The whole story is over 5,000 words.

If you are in a hurry, now might not be the best time to read this part 2.

Part 1 is below - ICYMI (In Case You Missed It)

----  The White Man ----

My oldest sister, Chrissy, seemed to experience the wrath from wraiths in the house the most. 

One night, she saw an uninvited visitor standing in the upstairs hallway while she lay in her bed. It was not a specter or some figment of her imagination. Rather it was a man, infamous in our parts, who wandered in from somewhere on Cincy’s west side. He was real flesh and blood, too real.

For years Cincinnati’s west side was bedeviled by a person who for some inexplicable reason painted himself white, wore white clothes, white gloves, white shoes, and a white stocking cap that he pulled down over his face. In the news he was known very unimaginatively as the WHITE MAN. Mt. Echo Park sat on atop of one of Cincy’s seven hills and was a short mile walk from our home. I went past this park on my walks to and from kindergarten.

The white man often went to Mt. Echo to find couples watching ‘submarine races’ in the Ohio River. He beat and left the boys for dead, then had his way with the girls before he left them wishing they were dead. A close friend of the family, a boy affectionately known as Fish, survived an encounter with the hated White Man. But then Fish later was killed in Vietnam. Who wants lunch?!

The unwelcome intruder Chrissy saw was the White Man; she heard his labored and lustful breathing. She shivered violently yet remained motionless, protected by a hand-quilted bedspread made by someone more loving. Try it. It’s not easy to shiver violently and remain motionless at the same time.

The White Man didn’t see her. She lived to tell about it. However, she never forgot this brush with almost certain death or worse. Until very recently. That story is sad and unfunny, too. Throughout her life she had ‘nightmares’ and experiences that frightened us just hearing about them. She was family, however, so we listened. Well, mostly I listened. In the end I spent more time with Chrissy than anyone else in our family.

Most people can’t remember dreams like Chrissy could. She told me of one where my father broke off my second older sister Della’s arm and beat my mother to death with it. The worst dream was a simple one —- about eating chuck roast. Not long after, her husband, Charles (Chuck) died in a horrific high speed car accident. Seriously. Who’s hungry now?

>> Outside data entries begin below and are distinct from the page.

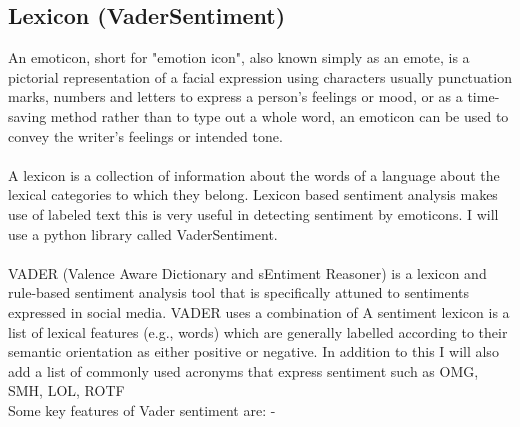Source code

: \subsection{Lexicon (VaderSentiment)}
An emoticon, short for "emotion icon", also known simply as an emote, is a pictorial representation of a facial expression using characters usually punctuation marks, numbers and letters to express a person's feelings or mood, or as a time-saving method rather than to type out a whole word, an emoticon can be used to convey the writer's feelings or intended tone. \\ \\
A lexicon is a collection of information about the words of a language about the lexical categories to which they belong. Lexicon based sentiment analysis makes use of labeled text this is very useful in detecting sentiment by emoticons. I will use a python library called VaderSentiment.\\ \\
VADER (Valence Aware Dictionary and sEntiment Reasoner) is a lexicon and rule-based sentiment analysis tool that is specifically attuned to sentiments expressed in social media. VADER uses a combination of A sentiment lexicon is a list of lexical features (e.g., words) which are generally labelled according to their semantic orientation as either positive or negative. In addition to this I will also add a list of commonly used acronyms that express sentiment such as OMG, SMH, LOL, ROTF \\
Some key features of Vader sentiment are: -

When Chrissy was NOT sleeping, she often saw faces in the bathroom mirror that were not her own. Strangers peeped through the shower windows and curtains from behind her. She saw their faces all too clearly —- scars on their foreheads, cracked lips, a missing or broken tooth. The reflection in the mirror showed the window pane fogging up from their heavy breathing. She saw their eyes; blue, brown, hazel; one person had a different color in each eye. They were all filled with an unhealthy desire for a young woman living alone. One such visitor winked at her as if she had flirted with him. “Chrissy. Can you just tell me the story of the 3 Little Pigs? You know. The one where the wolf does not eat the other two pigs?”

Chrissy heard people walking on the roof of her house and her front door knob was sometimes rattled violently. I saw that happen once when I was visiting with her. She and her current husband, Bill, an ex-convict for armed robbery, now work at a crematory - burning dead people for a living. Chrissy’s life has been filled with ‘what could have beens’. Perhaps it was the house’s influence, if I believed that sort of thing. I believe I want to look back on my life at some point and think, “I could have turned out like Chrissy … but I didn’t.”

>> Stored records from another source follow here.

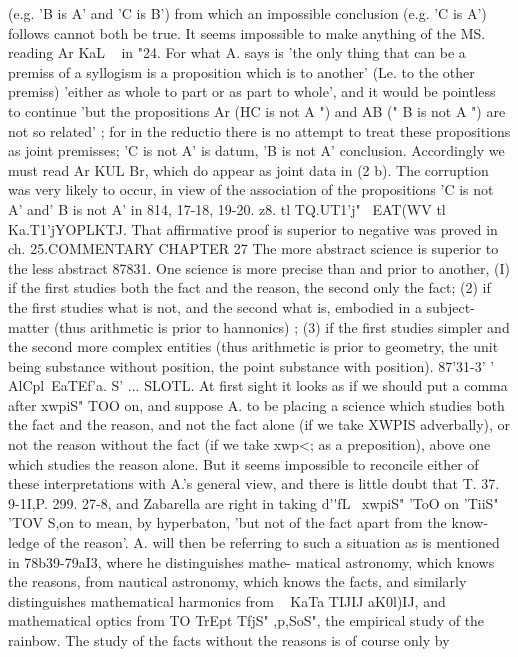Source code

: {{{{{{{{{{{{{{{{{{{{{{{{{{{{{{{{{(e.g. 'B is A' and 'C is B') from which an impossible conclusion
(e.g. 'C is A') follows cannot both be true.
It seems impossible to make anything of the MS. reading Ar
KaL ~ in "24. For what A. says is 'the only thing that can be
a premiss of a syllogism is a proposition which is to another'
(Le. to the other premiss) 'either as whole to part or as part to
whole', and it would be pointless to continue 'but the propositions
Ar (HC is not A ") and AB (" B is not A ") are not so related' ; for
in the reductio there is no attempt to treat these propositions as
joint premisses; 'C is not A' is datum, 'B is not A' conclusion.
Accordingly we must read Ar KUL Br, which do appear as joint
data in (2 b). The corruption was very likely to occur, in view
of the association of the propositions 'C is not A' and' B is not A'
in 814, 17-18, 19-20.
z8. tl TQ.UT1'j" ~EAT(WV tl Ka.T1'jYOPLKTJ. That affirmative proof
is superior to negative was proved in ch. 25.COMMENTARY
CHAPTER 27
The more abstract science is superior to the less abstract
87831. One science is more precise than and prior to another,
(I) if the first studies both the fact and the reason, the second
only the fact; (2) if the first studies what is not, and the second
what is, embodied in a subject-matter (thus arithmetic is prior
to hannonics) ; (3) if the first studies simpler and the second more
complex entities (thus arithmetic is prior to geometry, the unit
being substance without position, the point substance with
position).
87'31-3' ' AlCpl~EaTEf'a. S' ... SLOTL. At first sight it looks as
if we should put a comma after xwpiS" TOO on, and suppose A.
to be placing a science which studies both the fact and the reason,
and not the fact alone (if we take XWPIS adverbally), or not the
reason without the fact (if we take xwp{<; as a preposition), above
one which studies the reason alone. But it seems impossible to
reconcile either of these interpretations with A.'s general view,
and there is little doubt that T. 37. 9-1I,P. 299. 27-8, and
Zabarella are right in taking d'\'\a fL~ xwpiS" 'ToO on 'TiiS" 'TOV S,on to
mean, by hyperbaton, 'but not of the fact apart from the know-
ledge of the reason'. A. will then be referring to such a situation
as is mentioned in 78b39-79aI3, where he distinguishes mathe-
matical astronomy, which knows the reasons, from nautical
astronomy, which knows the facts, and similarly distinguishes
mathematical harmonics from ~ KaTa TIJIJ aK0l)IJ, and mathematical
optics from TO TrEpt TfjS" ,p,SoS", the empirical study of the rainbow.
The study of the facts without the reasons is of course only by
}}}}}}}}}}}}}}}}}}}}}}}}}}}}}}}}}}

After her husband died, I stayed many nights with my big sister and her daughter. At 12-years old I became a god-father to my niece, the first grand-daughter of the family.

In exchange, Chrissy influenced me in my formative years by sharing all her terrible experiences with me firsthand. Can I eat that little pig now? I love bacon.

---- Eaten By a Bed ----

My oldest brother, Lennie, was eaten by a bed once. My parents lost him for an entire day when he was an infant. You know when you are only a day old and you are lost for half a day, that comes to about one-fourth of your life. At 60 that would be like me being lost for 15 years.

How hard can it be to find a baby? Hard it seems.

Eventually he was found, pinched between a bed and a wall. He had rolled over and fallen off the side of the bed into a space between the edge of the bed and the wall. The bed then somehow as if by its own will moved close enough to the wall to hold him in place, just tight enough to keep from crushing him, in a position where he couldn’t scream, but still wouldn’t suffocate. He had no teeth yet so he couldn’t even try to bite his way out.

He ‘survived’ until the day he had an unexpected argument with one particular tree in a grove of trees and the tree was the more convincing. Lennie failed to navigate a turn on a highway at a fast speed with slow reflexes. He left four young kids behind. That old house was two for two in undesirable outcomes, IF you believe an inanimate object could have such power. I tried not to believe.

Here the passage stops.